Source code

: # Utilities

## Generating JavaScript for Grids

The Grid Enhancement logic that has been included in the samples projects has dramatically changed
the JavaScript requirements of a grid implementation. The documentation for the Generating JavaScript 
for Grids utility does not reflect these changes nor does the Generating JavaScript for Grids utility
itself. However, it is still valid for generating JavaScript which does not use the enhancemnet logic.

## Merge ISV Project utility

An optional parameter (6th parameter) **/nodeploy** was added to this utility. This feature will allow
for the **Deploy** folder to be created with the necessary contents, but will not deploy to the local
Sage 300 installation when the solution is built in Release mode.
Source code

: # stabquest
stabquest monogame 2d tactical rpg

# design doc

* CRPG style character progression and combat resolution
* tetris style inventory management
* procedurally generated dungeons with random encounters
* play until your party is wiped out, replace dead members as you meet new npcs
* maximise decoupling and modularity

————

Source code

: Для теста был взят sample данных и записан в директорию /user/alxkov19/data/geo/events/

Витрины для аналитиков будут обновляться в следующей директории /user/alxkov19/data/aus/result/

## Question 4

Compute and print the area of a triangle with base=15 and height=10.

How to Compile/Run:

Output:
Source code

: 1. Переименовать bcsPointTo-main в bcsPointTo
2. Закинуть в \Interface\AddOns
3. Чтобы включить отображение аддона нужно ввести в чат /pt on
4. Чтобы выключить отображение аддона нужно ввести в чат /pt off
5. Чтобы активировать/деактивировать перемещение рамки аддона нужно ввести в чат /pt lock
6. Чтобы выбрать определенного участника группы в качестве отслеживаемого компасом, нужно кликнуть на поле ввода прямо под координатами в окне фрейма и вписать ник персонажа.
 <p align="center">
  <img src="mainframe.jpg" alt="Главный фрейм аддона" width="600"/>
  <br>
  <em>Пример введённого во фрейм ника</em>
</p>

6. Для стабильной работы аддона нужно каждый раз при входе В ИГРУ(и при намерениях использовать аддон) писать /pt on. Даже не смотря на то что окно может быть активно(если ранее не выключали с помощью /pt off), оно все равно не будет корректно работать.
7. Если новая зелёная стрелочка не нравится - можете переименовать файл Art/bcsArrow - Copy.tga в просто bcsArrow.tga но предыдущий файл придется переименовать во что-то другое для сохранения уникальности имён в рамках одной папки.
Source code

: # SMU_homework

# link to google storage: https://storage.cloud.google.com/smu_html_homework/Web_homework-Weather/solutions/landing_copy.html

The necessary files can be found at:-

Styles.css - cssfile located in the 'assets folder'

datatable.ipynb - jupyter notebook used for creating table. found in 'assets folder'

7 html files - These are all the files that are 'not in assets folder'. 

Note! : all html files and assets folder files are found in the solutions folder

————

Exercise -
Reproduce verbatim only the segment of the listing bounded by the line containing "Sage 300 installation" and the line containing "decoupling and modularity", with both boundary lines included.

Task answer -
Sage 300 installation when the solution is built in Release mode.
Source code

: # stabquest
stabquest monogame 2d tactical rpg

# design doc

* CRPG style character progression and combat resolution
* tetris style inventory management
* procedurally generated dungeons with random encounters
* play until your party is wiped out, replace dead members as you meet new npcs
* maximise decoupling and modularity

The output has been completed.